**EXERCISE DIRECTIONS**. Even the shortest line counts, so transcribe all the data exactly.
══ RECORDS TO USE ══
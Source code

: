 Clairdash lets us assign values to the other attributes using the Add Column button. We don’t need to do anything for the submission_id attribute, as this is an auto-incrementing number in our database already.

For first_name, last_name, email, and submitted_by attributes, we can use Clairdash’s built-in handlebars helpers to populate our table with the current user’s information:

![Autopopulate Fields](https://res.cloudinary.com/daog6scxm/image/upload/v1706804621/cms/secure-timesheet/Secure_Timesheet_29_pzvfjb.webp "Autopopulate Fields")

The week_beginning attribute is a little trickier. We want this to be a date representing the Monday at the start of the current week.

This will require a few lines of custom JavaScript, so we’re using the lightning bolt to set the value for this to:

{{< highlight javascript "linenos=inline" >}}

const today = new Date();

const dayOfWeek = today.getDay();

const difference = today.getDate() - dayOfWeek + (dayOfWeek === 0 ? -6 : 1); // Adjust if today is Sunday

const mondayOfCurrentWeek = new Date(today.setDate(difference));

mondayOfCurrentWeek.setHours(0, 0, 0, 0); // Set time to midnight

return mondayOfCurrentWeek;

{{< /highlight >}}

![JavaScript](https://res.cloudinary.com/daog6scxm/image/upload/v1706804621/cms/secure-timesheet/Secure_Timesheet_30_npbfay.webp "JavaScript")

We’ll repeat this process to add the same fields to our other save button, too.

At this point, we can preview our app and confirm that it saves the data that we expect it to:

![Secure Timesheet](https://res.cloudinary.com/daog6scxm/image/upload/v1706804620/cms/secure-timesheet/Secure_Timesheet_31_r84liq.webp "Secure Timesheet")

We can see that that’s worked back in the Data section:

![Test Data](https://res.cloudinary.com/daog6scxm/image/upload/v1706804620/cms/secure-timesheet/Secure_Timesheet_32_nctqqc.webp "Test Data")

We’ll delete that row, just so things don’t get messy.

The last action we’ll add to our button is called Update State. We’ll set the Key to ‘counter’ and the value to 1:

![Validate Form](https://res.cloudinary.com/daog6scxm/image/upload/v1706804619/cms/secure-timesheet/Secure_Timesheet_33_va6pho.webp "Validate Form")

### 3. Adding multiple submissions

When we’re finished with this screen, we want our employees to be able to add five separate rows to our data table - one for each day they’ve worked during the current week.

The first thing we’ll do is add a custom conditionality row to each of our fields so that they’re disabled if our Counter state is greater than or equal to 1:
═══
**RESPONSE**.
Source code

: Clairdash lets us assign values to the other attributes using the Add Column button. We don’t need to do anything for the submission_id attribute, as this is an auto-incrementing number in our database already.

For first_name, last_name, email, and submitted_by attributes, we can use Clairdash’s built-in handlebars helpers to populate our table with the current user’s information:

![Autopopulate Fields](https://res.cloudinary.com/daog6scxm/image/upload/v1706804621/cms/secure-timesheet/Secure_Timesheet_29_pzvfjb.webp "Autopopulate Fields")

The week_beginning attribute is a little trickier. We want this to be a date representing the Monday at the start of the current week.

This will require a few lines of custom JavaScript, so we’re using the lightning bolt to set the value for this to:

{{< highlight javascript "linenos=inline" >}}

const today = new Date();

const dayOfWeek = today.getDay();

const difference = today.getDate() - dayOfWeek + (dayOfWeek === 0 ? -6 : 1); // Adjust if today is Sunday

const mondayOfCurrentWeek = new Date(today.setDate(difference));

mondayOfCurrentWeek.setHours(0, 0, 0, 0); // Set time to midnight

return mondayOfCurrentWeek;

{{< /highlight >}}

![JavaScript](https://res.cloudinary.com/daog6scxm/image/upload/v1706804621/cms/secure-timesheet/Secure_Timesheet_30_npbfay.webp "JavaScript")

We’ll repeat this process to add the same fields to our other save button, too.

At this point, we can preview our app and confirm that it saves the data that we expect it to:

![Secure Timesheet](https://res.cloudinary.com/daog6scxm/image/upload/v1706804620/cms/secure-timesheet/Secure_Timesheet_31_r84liq.webp "Secure Timesheet")

We can see that that’s worked back in the Data section:

![Test Data](https://res.cloudinary.com/daog6scxm/image/upload/v1706804620/cms/secure-timesheet/Secure_Timesheet_32_nctqqc.webp "Test Data")

We’ll delete that row, just so things don’t get messy.

The last action we’ll add to our button is called Update State. We’ll set the Key to ‘counter’ and the value to 1:

![Validate Form](https://res.cloudinary.com/daog6scxm/image/upload/v1706804619/cms/secure-timesheet/Secure_Timesheet_33_va6pho.webp "Validate Form")

### 3. Adding multiple submissions

When we’re finished with this screen, we want our employees to be able to add five separate rows to our data table - one for each day they’ve worked during the current week.

The first thing we’ll do is add a custom conditionality row to each of our fields so that they’re disabled if our Counter state is greater than or equal to 1:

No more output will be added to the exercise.